キノは隣に潜り込むと布団から顔を出した。
「がおーっ、くっちまうぞー!」
「ぎゃあぁあっ」
キノが覆い被さるように私の上にのると布団ごと抱き締められた。
「もっふもっふ」
「苦しいんだけど」
「んー、そう」
やめる気はまったくないらしい。
ため息をつきながら布団に身を委ねる。
「タカはさー、子供何人ほしい?」
「それ今話すこと?」
「大事な話じゃん。
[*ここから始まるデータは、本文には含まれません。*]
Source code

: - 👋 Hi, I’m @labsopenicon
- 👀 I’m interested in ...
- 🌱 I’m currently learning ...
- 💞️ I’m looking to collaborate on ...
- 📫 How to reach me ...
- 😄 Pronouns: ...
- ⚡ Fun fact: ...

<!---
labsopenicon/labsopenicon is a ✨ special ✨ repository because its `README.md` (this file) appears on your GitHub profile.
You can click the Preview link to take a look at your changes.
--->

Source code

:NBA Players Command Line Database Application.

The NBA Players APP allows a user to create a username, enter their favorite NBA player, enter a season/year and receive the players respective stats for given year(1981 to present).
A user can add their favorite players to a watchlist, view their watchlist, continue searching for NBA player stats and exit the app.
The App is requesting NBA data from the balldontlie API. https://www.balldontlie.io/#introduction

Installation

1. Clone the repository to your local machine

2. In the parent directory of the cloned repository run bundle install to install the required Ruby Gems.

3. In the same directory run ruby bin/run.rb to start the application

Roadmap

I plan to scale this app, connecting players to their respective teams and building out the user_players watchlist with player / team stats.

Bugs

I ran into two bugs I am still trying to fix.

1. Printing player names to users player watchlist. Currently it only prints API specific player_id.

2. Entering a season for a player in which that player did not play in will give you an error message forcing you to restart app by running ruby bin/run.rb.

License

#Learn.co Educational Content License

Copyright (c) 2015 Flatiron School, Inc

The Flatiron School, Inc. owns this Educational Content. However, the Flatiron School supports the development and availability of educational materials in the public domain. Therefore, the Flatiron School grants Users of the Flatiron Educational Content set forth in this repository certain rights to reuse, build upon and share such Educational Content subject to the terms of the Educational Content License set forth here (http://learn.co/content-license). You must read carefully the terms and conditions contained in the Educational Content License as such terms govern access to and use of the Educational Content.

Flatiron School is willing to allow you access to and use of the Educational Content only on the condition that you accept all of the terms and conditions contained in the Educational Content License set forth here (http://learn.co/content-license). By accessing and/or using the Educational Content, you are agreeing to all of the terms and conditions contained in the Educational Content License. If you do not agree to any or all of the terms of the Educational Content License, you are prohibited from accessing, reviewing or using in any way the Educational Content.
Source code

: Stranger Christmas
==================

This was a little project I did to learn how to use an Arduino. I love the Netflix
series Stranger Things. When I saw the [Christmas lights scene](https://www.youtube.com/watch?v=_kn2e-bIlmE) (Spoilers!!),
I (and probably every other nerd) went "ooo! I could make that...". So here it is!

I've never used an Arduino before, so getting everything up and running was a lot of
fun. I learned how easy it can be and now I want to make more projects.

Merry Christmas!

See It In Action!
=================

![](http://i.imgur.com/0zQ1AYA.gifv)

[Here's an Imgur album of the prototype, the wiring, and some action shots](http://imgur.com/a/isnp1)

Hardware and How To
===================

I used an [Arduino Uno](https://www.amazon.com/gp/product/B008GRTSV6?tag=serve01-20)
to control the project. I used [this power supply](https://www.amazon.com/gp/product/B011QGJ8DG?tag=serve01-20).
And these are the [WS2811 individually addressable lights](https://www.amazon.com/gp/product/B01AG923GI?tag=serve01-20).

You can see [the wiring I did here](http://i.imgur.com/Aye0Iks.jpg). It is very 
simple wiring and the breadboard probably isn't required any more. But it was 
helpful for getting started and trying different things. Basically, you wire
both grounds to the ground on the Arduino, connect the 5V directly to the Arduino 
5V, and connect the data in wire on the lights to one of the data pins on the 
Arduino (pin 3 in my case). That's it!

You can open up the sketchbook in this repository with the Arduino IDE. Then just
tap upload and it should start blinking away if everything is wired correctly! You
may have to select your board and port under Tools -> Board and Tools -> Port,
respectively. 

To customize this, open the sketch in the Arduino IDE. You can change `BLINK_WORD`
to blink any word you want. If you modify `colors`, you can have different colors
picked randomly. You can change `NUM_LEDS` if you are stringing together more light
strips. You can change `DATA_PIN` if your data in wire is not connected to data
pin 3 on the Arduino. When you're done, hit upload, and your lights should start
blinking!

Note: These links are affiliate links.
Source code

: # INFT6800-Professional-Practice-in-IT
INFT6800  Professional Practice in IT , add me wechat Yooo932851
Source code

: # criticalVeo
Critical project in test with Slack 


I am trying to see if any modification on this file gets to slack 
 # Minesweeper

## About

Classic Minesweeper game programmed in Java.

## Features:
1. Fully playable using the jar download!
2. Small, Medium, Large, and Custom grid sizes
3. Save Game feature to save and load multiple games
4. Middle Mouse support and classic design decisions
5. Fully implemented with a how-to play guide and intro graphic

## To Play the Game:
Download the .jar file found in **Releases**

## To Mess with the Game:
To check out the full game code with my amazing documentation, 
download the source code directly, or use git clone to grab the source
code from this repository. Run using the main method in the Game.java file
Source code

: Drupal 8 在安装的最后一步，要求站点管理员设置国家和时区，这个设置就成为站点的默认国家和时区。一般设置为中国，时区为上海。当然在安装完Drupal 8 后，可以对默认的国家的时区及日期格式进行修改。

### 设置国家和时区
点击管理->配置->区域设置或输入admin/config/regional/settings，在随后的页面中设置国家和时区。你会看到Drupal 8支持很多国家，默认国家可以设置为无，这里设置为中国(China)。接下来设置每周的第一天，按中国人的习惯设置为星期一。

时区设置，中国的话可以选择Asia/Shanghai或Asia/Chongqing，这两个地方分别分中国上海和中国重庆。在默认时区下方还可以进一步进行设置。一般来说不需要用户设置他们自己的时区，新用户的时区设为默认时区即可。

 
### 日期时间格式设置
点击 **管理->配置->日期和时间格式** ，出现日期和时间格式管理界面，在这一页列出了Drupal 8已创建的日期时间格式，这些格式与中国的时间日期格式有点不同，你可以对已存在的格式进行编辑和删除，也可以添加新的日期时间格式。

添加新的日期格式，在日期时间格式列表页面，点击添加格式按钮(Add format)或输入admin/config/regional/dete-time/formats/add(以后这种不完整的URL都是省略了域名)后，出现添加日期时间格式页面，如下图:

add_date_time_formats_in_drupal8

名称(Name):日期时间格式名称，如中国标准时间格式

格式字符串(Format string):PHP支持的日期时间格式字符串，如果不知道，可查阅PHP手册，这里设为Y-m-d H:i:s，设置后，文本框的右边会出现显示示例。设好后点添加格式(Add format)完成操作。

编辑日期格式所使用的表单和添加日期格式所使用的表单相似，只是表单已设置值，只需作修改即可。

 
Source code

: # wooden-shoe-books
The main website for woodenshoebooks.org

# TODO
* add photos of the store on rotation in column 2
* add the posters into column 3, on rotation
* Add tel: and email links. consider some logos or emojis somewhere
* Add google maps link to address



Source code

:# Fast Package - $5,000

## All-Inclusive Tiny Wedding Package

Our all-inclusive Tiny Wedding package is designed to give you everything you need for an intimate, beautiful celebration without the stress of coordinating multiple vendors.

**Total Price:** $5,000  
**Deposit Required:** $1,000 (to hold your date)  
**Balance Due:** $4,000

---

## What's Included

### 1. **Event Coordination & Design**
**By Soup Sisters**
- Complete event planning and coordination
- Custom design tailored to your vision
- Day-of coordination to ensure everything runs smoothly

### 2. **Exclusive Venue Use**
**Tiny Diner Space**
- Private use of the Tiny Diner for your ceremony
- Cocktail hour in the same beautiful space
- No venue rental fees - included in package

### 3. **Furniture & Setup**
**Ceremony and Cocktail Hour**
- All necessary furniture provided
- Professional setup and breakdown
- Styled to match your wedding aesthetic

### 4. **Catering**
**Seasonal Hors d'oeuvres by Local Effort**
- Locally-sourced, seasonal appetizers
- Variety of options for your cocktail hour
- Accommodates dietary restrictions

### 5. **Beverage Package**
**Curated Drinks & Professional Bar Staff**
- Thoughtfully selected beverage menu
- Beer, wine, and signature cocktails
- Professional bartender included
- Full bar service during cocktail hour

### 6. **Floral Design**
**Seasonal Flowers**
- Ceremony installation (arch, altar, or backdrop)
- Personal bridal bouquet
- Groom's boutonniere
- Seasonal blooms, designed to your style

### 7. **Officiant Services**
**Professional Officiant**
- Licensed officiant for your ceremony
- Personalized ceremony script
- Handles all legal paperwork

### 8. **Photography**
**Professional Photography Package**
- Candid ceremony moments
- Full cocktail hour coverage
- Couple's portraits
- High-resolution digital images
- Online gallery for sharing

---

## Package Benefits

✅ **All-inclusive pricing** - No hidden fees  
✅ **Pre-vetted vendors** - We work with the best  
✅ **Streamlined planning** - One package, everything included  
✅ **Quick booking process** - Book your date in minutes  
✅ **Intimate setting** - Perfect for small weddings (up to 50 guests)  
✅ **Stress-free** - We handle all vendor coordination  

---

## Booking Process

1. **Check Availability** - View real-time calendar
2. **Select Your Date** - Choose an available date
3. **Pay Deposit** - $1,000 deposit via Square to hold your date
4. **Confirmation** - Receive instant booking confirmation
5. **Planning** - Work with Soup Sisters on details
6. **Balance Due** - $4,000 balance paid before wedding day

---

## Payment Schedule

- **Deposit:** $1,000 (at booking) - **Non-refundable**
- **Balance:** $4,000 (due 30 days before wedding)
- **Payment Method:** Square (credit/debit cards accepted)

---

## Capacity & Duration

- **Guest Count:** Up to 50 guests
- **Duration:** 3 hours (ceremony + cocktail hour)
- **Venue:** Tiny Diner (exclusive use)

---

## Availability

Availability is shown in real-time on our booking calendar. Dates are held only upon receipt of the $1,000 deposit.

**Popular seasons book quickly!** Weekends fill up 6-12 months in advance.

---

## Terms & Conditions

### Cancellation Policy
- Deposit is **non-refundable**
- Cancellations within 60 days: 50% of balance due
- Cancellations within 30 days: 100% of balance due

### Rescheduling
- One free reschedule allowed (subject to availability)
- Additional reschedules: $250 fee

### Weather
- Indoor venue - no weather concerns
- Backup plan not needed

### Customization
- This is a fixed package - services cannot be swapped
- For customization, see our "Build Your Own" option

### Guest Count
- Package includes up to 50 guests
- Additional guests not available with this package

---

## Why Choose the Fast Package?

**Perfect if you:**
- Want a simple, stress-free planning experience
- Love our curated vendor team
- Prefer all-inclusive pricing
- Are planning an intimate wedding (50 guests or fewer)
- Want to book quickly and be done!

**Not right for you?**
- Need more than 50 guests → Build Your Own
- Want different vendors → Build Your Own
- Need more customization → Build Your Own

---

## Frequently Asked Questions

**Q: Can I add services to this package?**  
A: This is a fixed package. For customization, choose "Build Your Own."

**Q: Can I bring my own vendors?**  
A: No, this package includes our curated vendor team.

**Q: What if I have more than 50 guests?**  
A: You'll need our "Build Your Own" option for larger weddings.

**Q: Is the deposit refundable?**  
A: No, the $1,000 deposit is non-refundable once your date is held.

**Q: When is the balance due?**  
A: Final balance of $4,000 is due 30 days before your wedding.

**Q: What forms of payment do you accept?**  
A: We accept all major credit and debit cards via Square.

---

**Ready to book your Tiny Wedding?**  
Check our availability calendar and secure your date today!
男の子?女の子?
どっちも?」
「……キノの稼ぎ次第」
「まじ?じゃあいっぱい稼いだら子沢山?」
「かもね」
「じゃあがんばろー」
よーし、と意気込むキノ。
いくらなんでも話が早すぎるんじゃないだろうか。
子供なんて
だいたい私達まだ子供みたいなもんだし。
キノは布団越しに胸辺りに顔をくっ付けてきた。
布団がごわごわするぐらいだから抵抗もしない。
キノの頭のてっぺんが目に映った。
少し癖のついた髪の毛は
癖になるぐらいふわふわで子供みたいに柔らかい。
私は知ってる。
キノの頭撫でるの好きだから。
「俺、家族、欲しい」
途切れ途切れに呟くキノの声を聞き取って
私ははっと息をつまらせた。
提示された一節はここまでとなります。